> _Exercise directions_:
All the entries, exactly as they read, must be written out again.
::: Data supplied
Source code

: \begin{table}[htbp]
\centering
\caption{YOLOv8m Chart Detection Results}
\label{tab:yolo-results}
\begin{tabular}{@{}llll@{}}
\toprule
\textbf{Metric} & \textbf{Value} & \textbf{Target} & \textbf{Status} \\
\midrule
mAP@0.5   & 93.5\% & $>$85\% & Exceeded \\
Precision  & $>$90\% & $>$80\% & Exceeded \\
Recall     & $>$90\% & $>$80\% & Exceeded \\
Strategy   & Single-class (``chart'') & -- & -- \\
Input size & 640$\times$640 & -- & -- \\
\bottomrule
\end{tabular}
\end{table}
::::::
> _Output of the exercise_:
Source code

: \begin{table}[htbp]
\centering
\caption{YOLOv8m Chart Detection Results}
\label{tab:yolo-results}
\begin{tabular}{@{}llll@{}}
\toprule
\textbf{Metric} & \textbf{Value} & \textbf{Target} & \textbf{Status} \\
\midrule
mAP@0.5   & 93.5\% & $>$85\% & Exceeded \\
Precision  & $>$90\% & $>$80\% & Exceeded \\
Recall     & $>$90\% & $>$80\% & Exceeded \\
Strategy   & Single-class (``chart'') & -- & -- \\
Input size & 640$\times$640 & -- & -- \\
\bottomrule
\end{tabular}
\end{table}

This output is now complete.